Данло не знал, намерен ли Хануман рассказать о своем великом воспоминании. Теперь стало ясно, что он только об этом и будет говорить, но не прямо. Его голос опутывал Данло, как серебристая трехмерная сеть. Двадцать три сулки-динамика вокруг катка обогащали его гулким эхо и акустическими обертонами, создавая идеальный голофонический звук. Данло казалось, что Хануман стоит рядом и шепчет ему на ухо. Или кричит в самое его сердце. Вся сила этой зловредной техники в том, что виртуальные звуки и образы нельзя отличить от того, что происходит в реальности. Каждый человек на катке воспринимал речь Ханумана так же, как Данло, и каждый воспринимал ее по-своему. Сотни невидимых компьютерных глаз там же, по краю катка, регистрировали лица и жесты слушателей. Эмоции и мыслеобразы сотни тысяч человек миг за мигом сортировались и кодировались в информацию. Хануман нелегально пользовался цефическим компьютером, который эту информацию перерабатывал, и был единственным Архитектором кошмарно сложной программы, координировавшей его слова с выражением лиц его слушателей. Вернее сказать, она модулировала его голос, интонации, ударения и пропускала все это через сулки-динамики так, чтобы эти звуки действовали на каждого своим, уникальным образом. Поэтому, хотя все слышали ту же самую проповедь, каждый слышал ее немного по-иному. Это был триумф цефики. Данло только диву давался, как это Хануман умудряется манипулировать столькими людьми на столько разных ладов. (И ужасался тому, что Хануман на это способен.) Стоя позади толстого червячника, он слушал, как Хануман говорит о страдании и мировом зле, и думал, каким образом это слышат люди вокруг него. Он продвинулся поближе к сцене, но голос Ханумана продолжал преследовать его, как облако жужжащих мух, нисколько не изменившись.

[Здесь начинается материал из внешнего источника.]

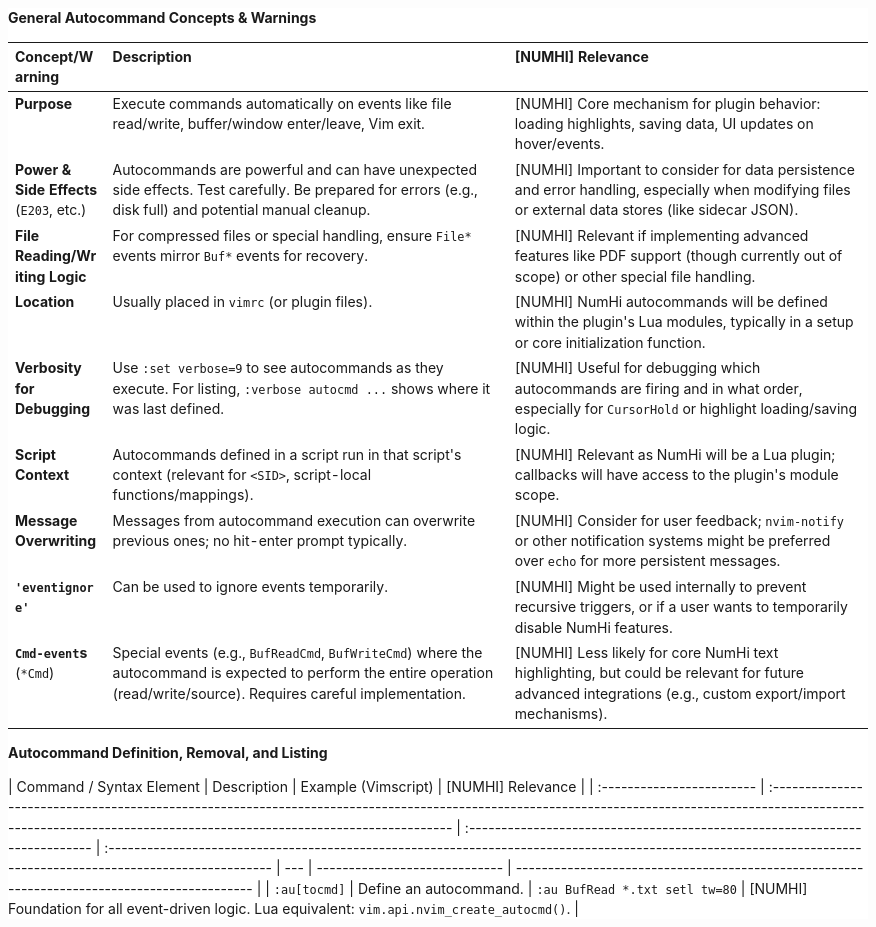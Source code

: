 **General Autocommand Concepts & Warnings**

| Concept/Warning                         | Description                                                                                                                                                                | [NUMHI] Relevance                                                                                                                                     |
| :-------------------------------------- | :------------------------------------------------------------------------------------------------------------------------------------------------------------------------- | :---------------------------------------------------------------------------------------------------------------------------------------------------- |
| **Purpose**                             | Execute commands automatically on events like file read/write, buffer/window enter/leave, Vim exit.                                                                        | [NUMHI] Core mechanism for plugin behavior: loading highlights, saving data, UI updates on hover/events.                                              |
| **Power & Side Effects** (`E203`, etc.) | Autocommands are powerful and can have unexpected side effects. Test carefully. Be prepared for errors (e.g., disk full) and potential manual cleanup.                     | [NUMHI] Important to consider for data persistence and error handling, especially when modifying files or external data stores (like sidecar JSON).   |
| **File Reading/Writing Logic**          | For compressed files or special handling, ensure `File*` events mirror `Buf*` events for recovery.                                                                         | [NUMHI] Relevant if implementing advanced features like PDF support (though currently out of scope) or other special file handling.                   |
| **Location**                            | Usually placed in `vimrc` (or plugin files).                                                                                                                               | [NUMHI] NumHi autocommands will be defined within the plugin's Lua modules, typically in a setup or core initialization function.                     |
| **Verbosity for Debugging**             | Use `:set verbose=9` to see autocommands as they execute. For listing, `:verbose autocmd ...` shows where it was last defined.                                             | [NUMHI] Useful for debugging which autocommands are firing and in what order, especially for `CursorHold` or highlight loading/saving logic.          |
| **Script Context**                      | Autocommands defined in a script run in that script's context (relevant for `<SID>`, script-local functions/mappings).                                                     | [NUMHI] Relevant as NumHi will be a Lua plugin; callbacks will have access to the plugin's module scope.                                              |
| **Message Overwriting**                 | Messages from autocommand execution can overwrite previous ones; no hit-enter prompt typically.                                                                            | [NUMHI] Consider for user feedback; `nvim-notify` or other notification systems might be preferred over `echo` for more persistent messages.          |
| **`'eventignore'`**                     | Can be used to ignore events temporarily.                                                                                                                                  | [NUMHI] Might be used internally to prevent recursive triggers, or if a user wants to temporarily disable NumHi features.                             |
| **`Cmd-event`s** (`*Cmd`)               | Special events (e.g., `BufReadCmd`, `BufWriteCmd`) where the autocommand is expected to perform the entire operation (read/write/source). Requires careful implementation. | [NUMHI] Less likely for core NumHi text highlighting, but could be relevant for future advanced integrations (e.g., custom export/import mechanisms). |

**Autocommand Definition, Removal, and Listing**

| Command / Syntax Element  | Description                                                                                                                                                                                                               | Example (Vimscript)                                                         | [NUMHI] Relevance                                                                                                                                               |
| :------------------------ | :------------------------------------------------------------------------------------------------------------------------------------------------------------------------------------------------------------------------ | :-------------------------------------------------------------------------- | :-------------------------------------------------------------------------------------------------------------------------------------------------------------- | --- | ----------------------------- | -------------------------------------------------------------------------------------------- |
| `:au[tocmd]`              | Define an autocommand.                                                                                                                                                                                                    | `:au BufRead *.txt setl tw=80`                                              | [NUMHI] Foundation for all event-driven logic. Lua equivalent: `vim.api.nvim_create_autocmd()`.                                                                 |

– И что же первым делом увидит Мэллори Рингесс, глядя на нас? Он увидит – уже видит, – что все мы страдаем и каждый из нас корчится в огне своего бытия.
Данло подумал, что компьютерные глаза не прочтут его лица под кожаной зимней маской и потому компьютер Ханумана не сможет подобрать специфических звуковых ключей, чтобы им манипулировать. Возможно, он единственный среди людей без масок слышит серебряный голос Ханумана таким, как тот есть.

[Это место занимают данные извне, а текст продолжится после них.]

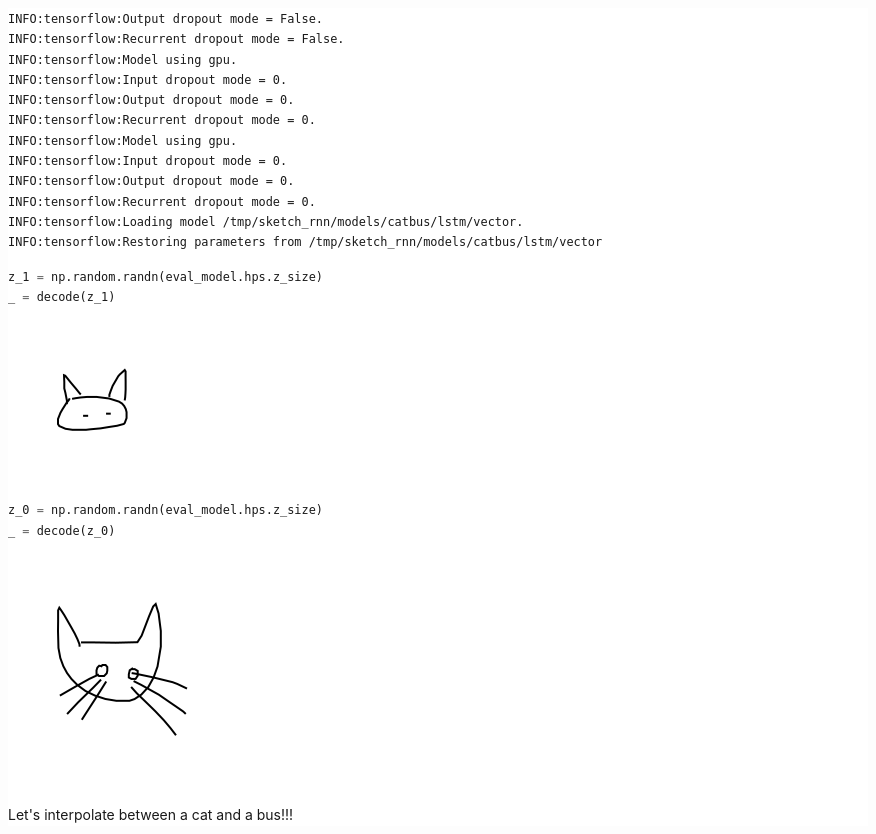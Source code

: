     INFO:tensorflow:Output dropout mode = False.
    INFO:tensorflow:Recurrent dropout mode = False.
    INFO:tensorflow:Model using gpu.
    INFO:tensorflow:Input dropout mode = 0.
    INFO:tensorflow:Output dropout mode = 0.
    INFO:tensorflow:Recurrent dropout mode = 0.
    INFO:tensorflow:Model using gpu.
    INFO:tensorflow:Input dropout mode = 0.
    INFO:tensorflow:Output dropout mode = 0.
    INFO:tensorflow:Recurrent dropout mode = 0.
    INFO:tensorflow:Loading model /tmp/sketch_rnn/models/catbus/lstm/vector.
    INFO:tensorflow:Restoring parameters from /tmp/sketch_rnn/models/catbus/lstm/vector



```python
z_1 = np.random.randn(eval_model.hps.z_size)
_ = decode(z_1)
```


![svg](images/output_54_0.svg)



```python
z_0 = np.random.randn(eval_model.hps.z_size)
_ = decode(z_0)
```


![svg](images/output_55_0.svg)


Let's interpolate between a cat and a bus!!!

– Все сущее охвачено огнем, – сказал Хануман, и воздух зашипел, как масло на жаровне. – Горят атомы, и электроны, и оголенные ядра плазмы. Горят камни, и воздух, и морской лед, и звезды – все звезды во всех галактиках этого неба горят в огне. Звезды Экстра, взрываясь одна за другой, становятся огнем. Что же это за огонь? Это огонь бытия, огонь сознания, первобытного стремления быть, и принимать форму, и соединяться с другими формами, и эволюционировать.

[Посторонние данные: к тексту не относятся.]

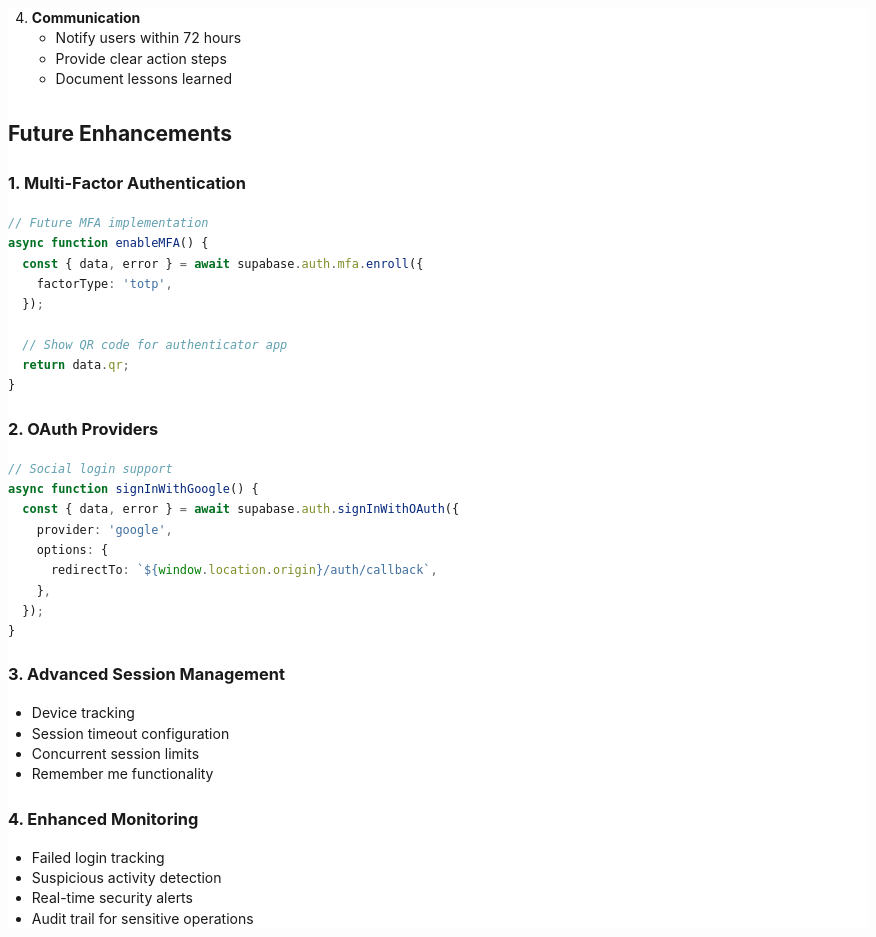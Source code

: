 4. **Communication**
   - Notify users within 72 hours
   - Provide clear action steps
   - Document lessons learned

## Future Enhancements

### 1. Multi-Factor Authentication
```typescript
// Future MFA implementation
async function enableMFA() {
  const { data, error } = await supabase.auth.mfa.enroll({
    factorType: 'totp',
  });
  
  // Show QR code for authenticator app
  return data.qr;
}
```

### 2. OAuth Providers
```typescript
// Social login support
async function signInWithGoogle() {
  const { data, error } = await supabase.auth.signInWithOAuth({
    provider: 'google',
    options: {
      redirectTo: `${window.location.origin}/auth/callback`,
    },
  });
}
```

### 3. Advanced Session Management
- Device tracking
- Session timeout configuration
- Concurrent session limits
- Remember me functionality

### 4. Enhanced Monitoring
- Failed login tracking
- Suspicious activity detection
- Real-time security alerts
- Audit trail for sensitive operations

Данло закрыл глаза, чтобы ничто не мешало ему слушать Ханумана. Чудодейственный, могущественный голос нес в себе вкрапления тысяч других голосов из других времен и мест. В этом голосе слышались радость и угроза воина-поэта и мечтательные интонации аутиста. Слышались благородство, властность и жестокость военачальников Старой Земли, торжественные завывания священников, распев раввина, читающего заупокойную молитву. Пульсация голосовых связок Ханумана вела Данло все дальше, в леса и степи Евразии, где гудели шаманские бубны. Вся мудрость и вся философия минувших веков вливались в голос Ханумана, укрепляя его и заряжая электричеством. Все провидцы, когда-либо делившиеся своими прозрениями с другими, говорили заодно с ним. И все же, несмотря на все эти эволюционные напластования, в самой глубине голоса Ханумана таился один-единственный первобытный звук: вой зверя, мучимого голодом, или болью, или тоской под диском зимней луны. Он рвался из горла Ханумана, как в зеленых вельдах Африки миллион лет назад. Вся история человека была лишь следствием этого воя.
Хануман говорил, а вой все усиливался, и углублялся, и набирал обороты, пока не стал пронзительным, как плач ребенка, зовущего мать. Этот плач, пронизывающий каждое слово Ханумана, таился, возможно, в груди, клетках и атомах всех ста тысяч человек, стоящих на льду, и во всех мужчинах и женщинах, которые когда-либо жили и когда-либо будут жить, в мирах и звездах всех галактик. Протяжный, отчаянный, невыносимый для слуха плач жег огнем уши Данло.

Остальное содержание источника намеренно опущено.